Preserving guest memory across kexec
The use case in question, Gowans began, is a live update of a hypervisor done with the kernel's kexec functionality. To carry this out, the state of all running virtual machines is serialized to persistent storage, then kexec is used to boot into the updated hypervisor. After that, the virtual machines can all be restarted. The desire is to preserve the state of guest memory over the reboot, which means this memory cannot be managed by the host kernel in the traditional way; instead, the kernel should stay away from that memory and let user space manage its allocation to virtual machines. They have been looking at "sidecar virtual machines" as a way to implement this functionality.

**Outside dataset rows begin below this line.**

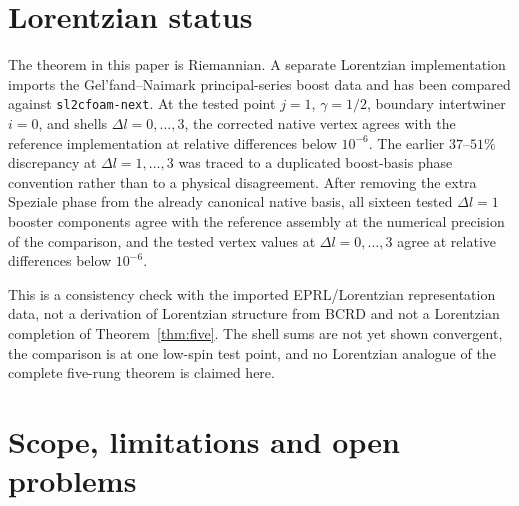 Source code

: \documentclass[11pt]{article}
\numberwithin{equation}{section}
\begin{document}
\section{Lorentzian status}

The theorem in this paper is Riemannian. A separate Lorentzian implementation imports the Gel'fand--Naimark principal-series boost data and has been compared against \texttt{sl2cfoam-next}. At the tested point $j=1$, $\gamma=1/2$, boundary intertwiner $i=0$, and shells $\Delta l=0,\ldots,3$, the corrected native vertex agrees with the reference implementation at relative differences below $10^{-6}$. The earlier $37$--$51\%$ discrepancy at $\Delta l=1,\ldots,3$ was traced to a duplicated boost-basis phase convention rather than to a physical disagreement. After removing the extra Speziale phase from the already canonical native basis, all sixteen tested $\Delta l=1$ booster components agree with the reference assembly at the numerical precision of the comparison, and the tested vertex values at $\Delta l=0,\ldots,3$ agree at relative differences below $10^{-6}$.

This is a consistency check with the imported EPRL/Lorentzian representation data, not a derivation of Lorentzian structure from BCRD and not a Lorentzian completion of Theorem~\ref{thm:five}. The shell sums are not yet shown convergent, the comparison is at one low-spin test point, and no Lorentzian analogue of the complete five-rung theorem is claimed here.

\section{Scope, limitations and open problems}
\end{document}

Most of guest memory, Gowans said, should not be touched by the new kernel, meaning that the kernel will only manage a small part of the memory given to guest systems. The userfaultfd() system call is used to manage the rest; this is a change, since userfaultfd() only works with anonymous memory currently. Future requirements will include keeping I/O memory-management unit (IOMMU) mappings in sync, keeping DMA operations running while the update happens, and improving the speed of kexec by passing more state to the new kernel.
John Hubbard asked if memory managed in this way needs to have associated page structures; the answer was that they are not needed.

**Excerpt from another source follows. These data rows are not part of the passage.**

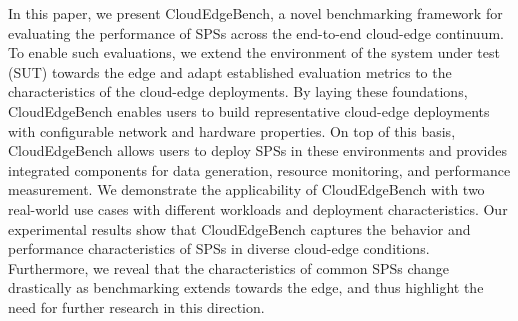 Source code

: \documentclass[runningheads]{llncs}
\begin{document}
In this paper, we present CloudEdgeBench, a novel benchmarking framework for evaluating the performance of SPSs across the end-to-end cloud-edge continuum.
To enable such evaluations, we extend the environment of the system under test (SUT) towards the edge and adapt established evaluation metrics to the characteristics of the cloud-edge deployments. 
By laying these foundations, CloudEdgeBench enables users to build representative cloud-edge deployments with configurable network and hardware properties.
On top of this basis, CloudEdgeBench allows users to deploy SPSs in these environments and provides integrated components for data generation, resource monitoring, and performance measurement. 
We demonstrate the applicability of CloudEdgeBench with two real-world use cases with different workloads and deployment characteristics.
Our experimental results show that CloudEdgeBench captures the behavior and performance characteristics of SPSs in diverse cloud-edge conditions.
Furthermore, we reveal that the characteristics of common SPSs change drastically as benchmarking extends towards the edge, and thus highlight the need for further research in this direction.
\end{document}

A few implementation options were presented. The first was a full filesystem, implemented in the kernel, that is used to manage allocations of reserved ranges of memory. The kernel would reconstruct this filesystem after a kexec. The PKRAM mechanism, which preserves RAM contents over a kexec, would probably be used for this purpose; the PKRAM patches were posted last year, but have not been merged. How to handle other types of memory, such as PCI memory-mapped I/O (MMIO) registers, is an open question as well.
The next implementation option was a FUSE-based filesystem; mapping of guest memory to page-frame numbers could then be handled from user space. A special control process could handle many of the details, and this solution would support mapping to PCI MMIO spaces.

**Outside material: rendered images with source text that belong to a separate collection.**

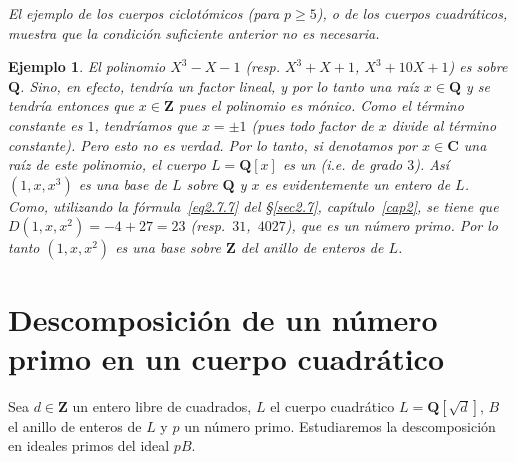 \documentclass[bibtotoc,leqno,spanish]{amsbook}
\let\emph\relax %
\newcommand{\QQ}{\mathbf{Q}}
\newcommand{\ZZ}{\mathbf{Z}}
\newcommand{\CC}{\mathbf{C}}
\numberwithin{equation}{section}
\newenvironment{comm}%
	{\begin{list}{}{\setlength{\leftmargin}{2\parindent}\setlength{\topsep}{\baselineskip}}\item\itshape}
	{\end{list}}
\theoremstyle{note}
\theoremstyle{note}
\theoremstyle{rem}
\newtheorem*{example*}{Ejemplo}
\numberwithin{theorem}{section}
\numberwithin{proposition}{section}
\numberwithin{definition}{section}
\numberwithin{lemma}{section}
\numberwithin{corollary}{section}
\numberwithin{example}{section}
\numberwithin{footnote}{section}%
\begin{document}
\begin{comm}
El ejemplo de los cuerpos ciclot\'omicos (para $p\geq 5$), o de los cuerpos cuadr\'aticos, muestra que
la condici\'on suficiente anterior no es necesaria.
\end{comm}

\begin{example*}
El polinomio $X^{3}-X-1$ (resp. $X^{3}+X+1$, $X^{3}+10X+1$) es \emph{irreducible} sobre $\QQ$.
Sino, en efecto, tendr\'ia un factor lineal, y por lo tanto una ra\'iz $x\in\QQ$ y se tendr\'ia entonces
que $x\in\ZZ$ pues el polinomio es m\'onico. Como el t\'ermino constante es $1$, tendr\'iamos que
$x=\pm 1$ (pues todo factor de $x$ divide al t\'ermino constante). Pero esto no es verdad. Por lo tanto,
si denotamos por $x\in\CC$ una ra\'iz de este polinomio, el cuerpo $L = \QQ[x]$ es un \emph{cuerpo c\'ubico}
(i.e. de grado $3$). As\'i $(1,x,x^{3})$ es una base de $L$ sobre $\QQ$ y $x$ es evidentemente un entero de
$L$. Como, utilizando la f\'ormula~\eqref{eq2.7.7} del \S\ref{sec2.7}, cap\'itulo~\ref{cap2}, se tiene
que $D(1,x,x^{2}) = -4+27 = 23$ (resp.~$31$,~$4027$), que es un n\'umero primo.  Por lo tanto
$(1,x,x^{2})$ es una base sobre $\ZZ$ del anillo de enteros de $L$.
\end{example*}

\section{Descomposici\'on de un n\'umero primo en un cuerpo cuadr\'atico}\label{sec5.4}

Sea $d\in\ZZ$ un entero libre de cuadrados, $L$ el cuerpo cuadr\'atico $L = \QQ[\sqrt{d}]$,
$B$ el anillo de enteros de $L$ y $p$ un n\'umero primo. Estudiaremos la descomposici\'on en ideales
primos del ideal $pB$.
\end{document}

Finally, this feature could be implemented using a raw memory device, something along the lines of /dev/mem. The control process could use ioctl() calls to create and revoke mappings to pages in the guest process. User space would be charged with keeping mappings in place over the kexec call. There is evidently an implementation of this option running now.
Jan Kara observed that there are a number of other things that need to be restored after a kexec, including open files and more. This task resembles Checkpoint/Restore in User space (CRIU), which already exists. The response was that this solution does not try to recreate everything automatically; instead, hypervisor processes will be responsible for opening files again after the kexec. Woodhouse compared it to live migration to the same host. Gowans said that guests won't notice this happening; they will be paused and serialized, and their previous state pushed back into KVM by the new hypervisor.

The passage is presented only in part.